Um vestidinho branco. Umas fitas azuis. Uns sapatos brilhantes que teimam em baloiçar nuns pés maravilhados pela vaidade. Um rosto cândido. Uns olhos cor do mar saltitando entre um narizito meio arrebitado. Menina.

Levanta-se. De mãos em prece, olha de viés. As campainhas já tocaram. É tempo de comungar. Direitinha e serena, a menina pisa com os sapatos novos o chão gasto da igreja. Sorve o cheiro das velas que mareia o ar, mais as flores, mais as orações. Tudo. E a menina de vestidinho branco caminha leve e serena de mãos em prece. Enlevo de emoção.
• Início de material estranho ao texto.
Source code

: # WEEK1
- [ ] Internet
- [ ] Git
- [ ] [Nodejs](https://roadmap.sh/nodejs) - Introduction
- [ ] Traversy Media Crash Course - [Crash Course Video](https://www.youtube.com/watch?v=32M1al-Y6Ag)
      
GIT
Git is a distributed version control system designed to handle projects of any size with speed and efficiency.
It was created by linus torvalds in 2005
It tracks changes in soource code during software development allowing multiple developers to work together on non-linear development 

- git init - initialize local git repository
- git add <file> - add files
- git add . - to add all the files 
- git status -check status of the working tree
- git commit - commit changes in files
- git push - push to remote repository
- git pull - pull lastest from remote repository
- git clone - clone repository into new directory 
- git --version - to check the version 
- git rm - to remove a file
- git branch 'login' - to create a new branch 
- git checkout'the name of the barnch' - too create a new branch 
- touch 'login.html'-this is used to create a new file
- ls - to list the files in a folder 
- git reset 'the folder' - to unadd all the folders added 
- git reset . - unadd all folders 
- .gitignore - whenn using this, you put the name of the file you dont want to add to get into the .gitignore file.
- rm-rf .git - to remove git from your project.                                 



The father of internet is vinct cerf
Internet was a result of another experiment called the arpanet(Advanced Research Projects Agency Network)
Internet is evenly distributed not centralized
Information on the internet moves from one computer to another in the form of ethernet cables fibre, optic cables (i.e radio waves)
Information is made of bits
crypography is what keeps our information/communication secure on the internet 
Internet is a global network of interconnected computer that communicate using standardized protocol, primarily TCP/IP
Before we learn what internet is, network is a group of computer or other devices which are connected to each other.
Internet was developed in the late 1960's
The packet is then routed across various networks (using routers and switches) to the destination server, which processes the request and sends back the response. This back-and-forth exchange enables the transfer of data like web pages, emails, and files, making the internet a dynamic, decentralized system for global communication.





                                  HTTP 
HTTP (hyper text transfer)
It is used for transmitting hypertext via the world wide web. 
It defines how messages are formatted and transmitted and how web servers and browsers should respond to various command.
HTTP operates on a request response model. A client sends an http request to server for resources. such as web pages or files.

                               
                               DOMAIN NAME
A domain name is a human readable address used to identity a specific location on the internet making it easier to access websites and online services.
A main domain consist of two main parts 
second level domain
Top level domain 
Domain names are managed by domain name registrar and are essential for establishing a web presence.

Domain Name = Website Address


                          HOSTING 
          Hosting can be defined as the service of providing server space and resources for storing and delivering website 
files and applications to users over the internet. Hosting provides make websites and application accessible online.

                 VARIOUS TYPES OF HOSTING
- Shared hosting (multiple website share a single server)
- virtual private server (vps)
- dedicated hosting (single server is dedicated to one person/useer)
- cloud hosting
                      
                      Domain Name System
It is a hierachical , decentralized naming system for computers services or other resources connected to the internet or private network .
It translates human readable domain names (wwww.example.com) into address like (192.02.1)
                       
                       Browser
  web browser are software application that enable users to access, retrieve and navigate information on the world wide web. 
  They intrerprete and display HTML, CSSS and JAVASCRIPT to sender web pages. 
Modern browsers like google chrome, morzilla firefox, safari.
Por entre os vitrais bailam os raios, que logo se escoam em feixes azuis, vermelhos e amarelos, quais tochas de farol alumiando as almas nos corpos estáticos Já no altar trajado de branco, o cálice refulge, a menina olha, pestaneja, vai segura, ajoelha então. No olhar azul há devoção. Ergue-o para o alto em cântico de inocência.

A menina freme.

O vestidinho branco espraia a saia no sangue dos degraus. Vermelho veludo. Entreabre os lábios doces. Toma Cristo. Suave, suavemente plasma-o na língua. A saliva envolve-o. Temerosa deglute o Senhor.

Corpo de Cristo

A menina recolhe-se.

Cá fora os sinos repicam por entre o aguado da manhã. O sol recatado desembrulha a luz num sorriso imenso num céu trémulo de intenção.

Hoje menina, amanhã…será.

Na viela esconsa de luz e podre de sentir, a mulher aperta em trejeito os lábios vermelhos túrgidos de baton. O passeio suporta-lhe o escambo carnal.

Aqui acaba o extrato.